### Data to examine

==========

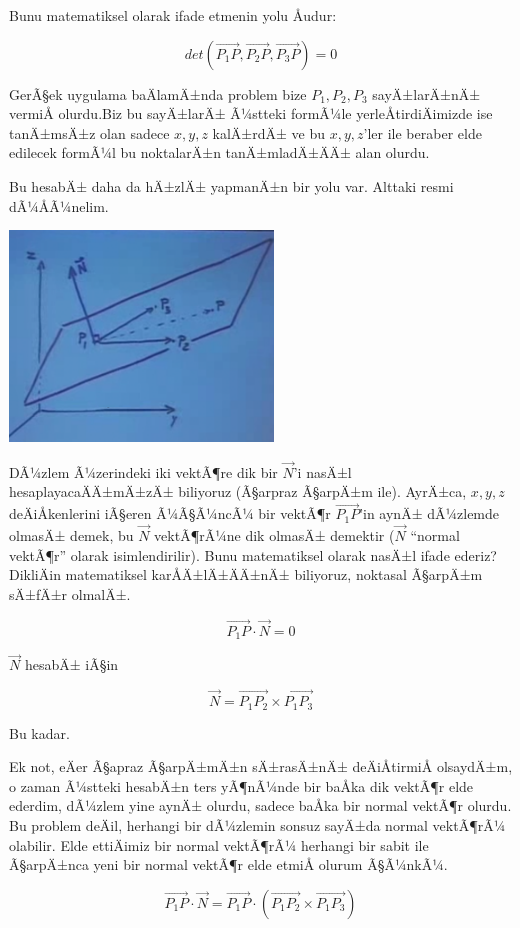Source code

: \documentclass[12pt,fleqn]{article}\usepackage{../../common}
\begin{document}
Bunu matematiksel olarak ifade etmenin yolu Åudur:

$$ det(\vec{P_1P},\vec{P_2P},\vec{P_3P}) = 0 $$

GerÃ§ek uygulama baÄlamÄ±nda problem bize $P_1,P_2,P_3$ 
sayÄ±larÄ±nÄ± vermiÅ
olurdu.Biz bu sayÄ±larÄ± Ã¼stteki formÃ¼le yerleÅtirdiÄimizde ise 
tanÄ±msÄ±z olan
sadece $x,y,z$ kalÄ±rdÄ± ve bu $x,y,z$'ler ile beraber elde edilecek 
formÃ¼l bu
noktalarÄ±n tanÄ±mladÄ±ÄÄ± alan olurdu.

Bu hesabÄ± daha da hÄ±zlÄ± yapmanÄ±n bir yolu var. Alttaki resmi 
dÃ¼ÅÃ¼nelim. 
\begin{center}
\includegraphics[width=7cm]{3_3.png}
\end{center}
DÃ¼zlem Ã¼zerindeki iki vektÃ¶re dik bir $\vec{N}$'i nasÄ±l
hesaplayacaÄÄ±mÄ±zÄ± biliyoruz (Ã§arpraz Ã§arpÄ±m ile). 
AyrÄ±ca, $x,y,z$
deÄiÅkenlerini iÃ§eren Ã¼Ã§Ã¼ncÃ¼ bir vektÃ¶r $\vec{P_1P}$'in 
aynÄ± dÃ¼zlemde
olmasÄ± demek, bu $\vec{N}$ vektÃ¶rÃ¼ne dik olmasÄ± demektir ($\vec{N}$
``normal vektÃ¶r'' olarak isimlendirilir). Bunu matematiksel olarak nasÄ±l
ifade ederiz? DikliÄin matematiksel karÅÄ±lÄ±ÄÄ±nÄ± biliyoruz, 
noktasal Ã§arpÄ±m
sÄ±fÄ±r olmalÄ±.

$$ \vec{P_1P} \cdot \vec{N} = 0 $$

$\vec{N}$ hesabÄ± iÃ§in 

$$ \vec{N} = \vec{P_1P_2} \times \vec{P_1P_3}$$

Bu kadar. 

Ek not, eÄer Ã§apraz Ã§arpÄ±mÄ±n sÄ±rasÄ±nÄ± 
deÄiÅtirmiÅ olsaydÄ±m, o zaman Ã¼stteki
hesabÄ±n ters yÃ¶nÃ¼nde bir baÅka dik vektÃ¶r elde ederdim, dÃ¼zlem 
yine aynÄ±
olurdu, sadece baÅka bir normal vektÃ¶r olurdu. Bu problem deÄil, 
herhangi
bir dÃ¼zlemin sonsuz sayÄ±da normal vektÃ¶rÃ¼ olabilir. Elde 
ettiÄimiz bir
normal vektÃ¶rÃ¼ herhangi bir sabit ile Ã§arpÄ±nca yeni bir normal 
vektÃ¶r elde
etmiÅ olurum Ã§Ã¼nkÃ¼. 

$$ \vec{P_1P} \cdot \vec{N} = 
\vec{P_1P} \cdot (\vec{P_1P_2} \times \vec{P_1P_3})
$$
\end{document}
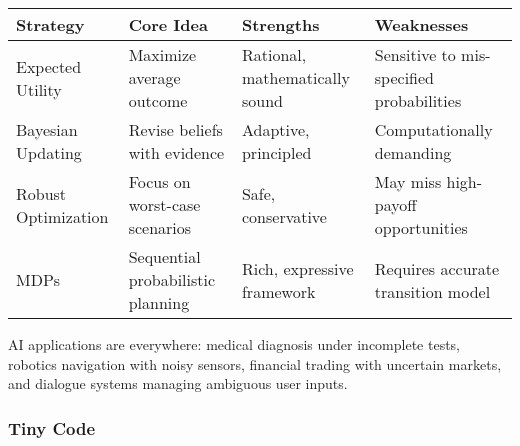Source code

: \documentclass[
  letterpaper,
  DIV=11,
  numbers=noendperiod]{scrreprt}
\begin{document}
\begin{longtable}[]{@{}
  >{\raggedright\arraybackslash}p{}
  >{\raggedright\arraybackslash}p{}
  >{\raggedright\arraybackslash}p{}
  >{\raggedright\arraybackslash}p{}@{}}
\toprule\noalign{}
\begin{minipage}[b]{\linewidth}\raggedright
Strategy
\end{minipage} & \begin{minipage}[b]{\linewidth}\raggedright
Core Idea
\end{minipage} & \begin{minipage}[b]{\linewidth}\raggedright
Strengths
\end{minipage} & \begin{minipage}[b]{\linewidth}\raggedright
Weaknesses
\end{minipage} \\
\midrule\noalign{}
\endhead
\bottomrule\noalign{}
\endlastfoot
Expected Utility & Maximize average outcome & Rational, mathematically
sound & Sensitive to mis-specified probabilities \\
Bayesian Updating & Revise beliefs with evidence & Adaptive, principled
& Computationally demanding \\
Robust Optimization & Focus on worst-case scenarios & Safe, conservative
& May miss high-payoff opportunities \\
MDPs & Sequential probabilistic planning & Rich, expressive framework &
Requires accurate transition model \\
\end{longtable}

AI applications are everywhere: medical diagnosis under incomplete
tests, robotics navigation with noisy sensors, financial trading with
uncertain markets, and dialogue systems managing ambiguous user inputs.

\subsubsection{Tiny Code}\label{tiny-code-67}
\end{document}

==========

### Task item
An exact repeat of the listing above, pictures excluded, is the answer.

### Task response
Source code

: \documentclass[12pt,fleqn]{article}\usepackage{../../common}
\begin{document}
Bunu matematiksel olarak ifade etmenin yolu Åudur:

$$ det(\vec{P_1P},\vec{P_2P},\vec{P_3P}) = 0 $$

GerÃ§ek uygulama baÄlamÄ±nda problem bize $P_1,P_2,P_3$ 
sayÄ±larÄ±nÄ± vermiÅ
olurdu.Biz bu sayÄ±larÄ± Ã¼stteki formÃ¼le yerleÅtirdiÄimizde ise 
tanÄ±msÄ±z olan
sadece $x,y,z$ kalÄ±rdÄ± ve bu $x,y,z$'ler ile beraber elde edilecek 
formÃ¼l bu
noktalarÄ±n tanÄ±mladÄ±ÄÄ± alan olurdu.

Bu hesabÄ± daha da hÄ±zlÄ± yapmanÄ±n bir yolu var. Alttaki resmi 
dÃ¼ÅÃ¼nelim. 
\begin{center}
\includegraphics[width=7cm]{3_3.png}
\end{center}
DÃ¼zlem Ã¼zerindeki iki vektÃ¶re dik bir $\vec{N}$'i nasÄ±l
hesaplayacaÄÄ±mÄ±zÄ± biliyoruz (Ã§arpraz Ã§arpÄ±m ile). 
AyrÄ±ca, $x,y,z$
deÄiÅkenlerini iÃ§eren Ã¼Ã§Ã¼ncÃ¼ bir vektÃ¶r $\vec{P_1P}$'in 
aynÄ± dÃ¼zlemde
olmasÄ± demek, bu $\vec{N}$ vektÃ¶rÃ¼ne dik olmasÄ± demektir ($\vec{N}$
``normal vektÃ¶r'' olarak isimlendirilir). Bunu matematiksel olarak nasÄ±l
ifade ederiz? DikliÄin matematiksel karÅÄ±lÄ±ÄÄ±nÄ± biliyoruz, 
noktasal Ã§arpÄ±m
sÄ±fÄ±r olmalÄ±.

$$ \vec{P_1P} \cdot \vec{N} = 0 $$

$\vec{N}$ hesabÄ± iÃ§in 

$$ \vec{N} = \vec{P_1P_2} \times \vec{P_1P_3}$$

Bu kadar. 

Ek not, eÄer Ã§apraz Ã§arpÄ±mÄ±n sÄ±rasÄ±nÄ± 
deÄiÅtirmiÅ olsaydÄ±m, o zaman Ã¼stteki
hesabÄ±n ters yÃ¶nÃ¼nde bir baÅka dik vektÃ¶r elde ederdim, dÃ¼zlem 
yine aynÄ±
olurdu, sadece baÅka bir normal vektÃ¶r olurdu. Bu problem deÄil, 
herhangi
bir dÃ¼zlemin sonsuz sayÄ±da normal vektÃ¶rÃ¼ olabilir. Elde 
ettiÄimiz bir
normal vektÃ¶rÃ¼ herhangi bir sabit ile Ã§arpÄ±nca yeni bir normal 
vektÃ¶r elde
etmiÅ olurum Ã§Ã¼nkÃ¼. 

$$ \vec{P_1P} \cdot \vec{N} = 
\vec{P_1P} \cdot (\vec{P_1P_2} \times \vec{P_1P_3})
$$
\end{document}
Source code

: \documentclass[
  letterpaper,
  DIV=11,
  numbers=noendperiod]{scrreprt}
\begin{document}
\begin{longtable}[]{@{}
  >{\raggedright\arraybackslash}p{}
  >{\raggedright\arraybackslash}p{}
  >{\raggedright\arraybackslash}p{}
  >{\raggedright\arraybackslash}p{}@{}}
\toprule\noalign{}
\begin{minipage}[b]{\linewidth}\raggedright
Strategy
\end{minipage} & \begin{minipage}[b]{\linewidth}\raggedright
Core Idea
\end{minipage} & \begin{minipage}[b]{\linewidth}\raggedright
Strengths
\end{minipage} & \begin{minipage}[b]{\linewidth}\raggedright
Weaknesses
\end{minipage} \\
\midrule\noalign{}
\endhead
\bottomrule\noalign{}
\endlastfoot
Expected Utility & Maximize average outcome & Rational, mathematically
sound & Sensitive to mis-specified probabilities \\
Bayesian Updating & Revise beliefs with evidence & Adaptive, principled
& Computationally demanding \\
Robust Optimization & Focus on worst-case scenarios & Safe, conservative
& May miss high-payoff opportunities \\
MDPs & Sequential probabilistic planning & Rich, expressive framework &
Requires accurate transition model \\
\end{longtable}

AI applications are everywhere: medical diagnosis under incomplete
tests, robotics navigation with noisy sensors, financial trading with
uncertain markets, and dialogue systems managing ambiguous user inputs.

\subsubsection{Tiny Code}\label{tiny-code-67}
\end{document}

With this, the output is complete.